ロボットにはVLAと世界モデルだけでは不十分

要旨

汎用ロボット知能は、しばしばポリシースケーリングの問題として捉えられている。すなわち、より多くのロボットデモンストレーションを収集し、より大規模なVision-Language-Action（VLA）モデルを訓練すれば、より広範な汎化が期待できるという考え方である。本ポジションペーパーでは、この枠組みは不完全であると主張する。中心的なボトルネックはポリシー学習だけではなく、世界に豊富に存在する非構造化行動データを、接地されたロボットの教師信号に変換するメカニズムが欠如していることにある。人間の動作、インターネット動画、シミュレーションロールアウト、対話型デモンストレーションには、タスク、目標、接触、失敗、物理的制約に関する豊富な情報が含まれているが、それらの情報の大部分は、エンボディメント固有の行動ラベル、タスク意味論、報酬構造が欠如しているため、ロボットポリシーが直接利用できない。本稿では、次世代ロボティクスに必要な4つの欠落要素を特定する。すなわち、非構造化行動を自動ラベリングするためのデータインターフェース、人間の動作をロボット行動にリターゲティングするためのエンボディメントインターフェース、物理に接地された3D推論のための世界モデルインターフェース、そして動画と言語からタスクの進捗と成功を推論するための報酬インターフェースである。ロボット基盤モデル、クロスエンボディメントデータセット、動画からの学習、世界モデル、報酬モデリングに関する最近の進展を概観し、ロボットデモンストレーションからのみならず、より広範な物理世界からも学習可能なロボティクスシステムを構築するための研究課題を提案する。

English

Generalist robot intelligence is often framed as a policy-scaling problem: collect more robot demonstrations, train larger Vision-Language-Action (VLA) models, and expect broader generalisation. In this position paper, we argue that this framing is incomplete. The central bottleneck is not only policy learning, but the absence of mechanisms that convert the world's abundant unstructured behavioural data into grounded robot supervision. Human motion, internet video, simulation rollouts, and interactive demonstrations contain rich information about tasks, goals, contacts, failures, and physical constraints, yet most of this information is not directly usable by robot policies because it lacks embodiment-specific action labels, task semantics, and reward structure. We identify four missing components for the next generation of robotics: data interfaces for autolabelling unstructured behaviour, embodiment interfaces for retargeting human motion to robot actions, world-model interfaces for physics-grounded 3D reasoning, and reward interfaces for inferring task progress and success from video and language.
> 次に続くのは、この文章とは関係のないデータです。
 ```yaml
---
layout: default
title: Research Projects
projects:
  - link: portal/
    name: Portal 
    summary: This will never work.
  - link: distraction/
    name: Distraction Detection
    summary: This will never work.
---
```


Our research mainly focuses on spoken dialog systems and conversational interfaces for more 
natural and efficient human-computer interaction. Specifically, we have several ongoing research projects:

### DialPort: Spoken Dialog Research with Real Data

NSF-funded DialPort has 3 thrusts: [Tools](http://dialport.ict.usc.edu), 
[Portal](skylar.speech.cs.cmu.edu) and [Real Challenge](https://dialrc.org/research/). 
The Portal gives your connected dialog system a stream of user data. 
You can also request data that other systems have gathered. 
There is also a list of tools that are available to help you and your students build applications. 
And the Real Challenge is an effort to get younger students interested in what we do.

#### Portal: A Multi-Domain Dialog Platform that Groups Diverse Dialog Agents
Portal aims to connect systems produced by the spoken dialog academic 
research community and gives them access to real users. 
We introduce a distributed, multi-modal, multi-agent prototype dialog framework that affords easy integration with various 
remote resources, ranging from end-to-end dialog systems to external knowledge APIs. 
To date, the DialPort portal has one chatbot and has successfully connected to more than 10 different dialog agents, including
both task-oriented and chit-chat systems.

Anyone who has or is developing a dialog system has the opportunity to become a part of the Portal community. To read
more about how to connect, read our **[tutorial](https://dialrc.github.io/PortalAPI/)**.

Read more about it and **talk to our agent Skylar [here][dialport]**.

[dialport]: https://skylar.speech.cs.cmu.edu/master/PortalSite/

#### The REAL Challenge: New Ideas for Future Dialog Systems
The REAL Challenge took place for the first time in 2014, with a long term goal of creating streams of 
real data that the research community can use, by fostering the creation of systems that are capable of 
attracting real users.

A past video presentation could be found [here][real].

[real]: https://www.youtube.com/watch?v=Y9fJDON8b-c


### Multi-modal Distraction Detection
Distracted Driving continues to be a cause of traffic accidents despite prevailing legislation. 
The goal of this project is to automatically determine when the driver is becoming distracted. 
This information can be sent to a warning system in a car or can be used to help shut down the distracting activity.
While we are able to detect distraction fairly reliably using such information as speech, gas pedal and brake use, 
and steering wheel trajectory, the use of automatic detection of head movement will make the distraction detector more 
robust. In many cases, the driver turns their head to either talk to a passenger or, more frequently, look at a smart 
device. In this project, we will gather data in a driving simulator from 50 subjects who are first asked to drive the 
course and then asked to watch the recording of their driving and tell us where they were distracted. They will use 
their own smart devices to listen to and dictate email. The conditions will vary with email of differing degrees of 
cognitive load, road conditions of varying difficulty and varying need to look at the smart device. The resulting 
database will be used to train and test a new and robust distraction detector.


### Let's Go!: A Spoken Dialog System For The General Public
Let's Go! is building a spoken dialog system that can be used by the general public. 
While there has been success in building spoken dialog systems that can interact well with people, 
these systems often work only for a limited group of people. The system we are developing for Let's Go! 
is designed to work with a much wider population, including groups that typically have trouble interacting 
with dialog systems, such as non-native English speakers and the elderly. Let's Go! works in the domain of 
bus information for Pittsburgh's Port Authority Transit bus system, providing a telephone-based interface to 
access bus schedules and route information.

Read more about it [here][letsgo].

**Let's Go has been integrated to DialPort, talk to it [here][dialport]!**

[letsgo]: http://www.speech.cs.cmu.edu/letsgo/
We survey recent progress in robot foundation models, cross-embodiment datasets, learning from video, world models, and reward modelling, and propose a research agenda for building robotics systems that can learn not only from robot demonstrations, but from the broader physical world.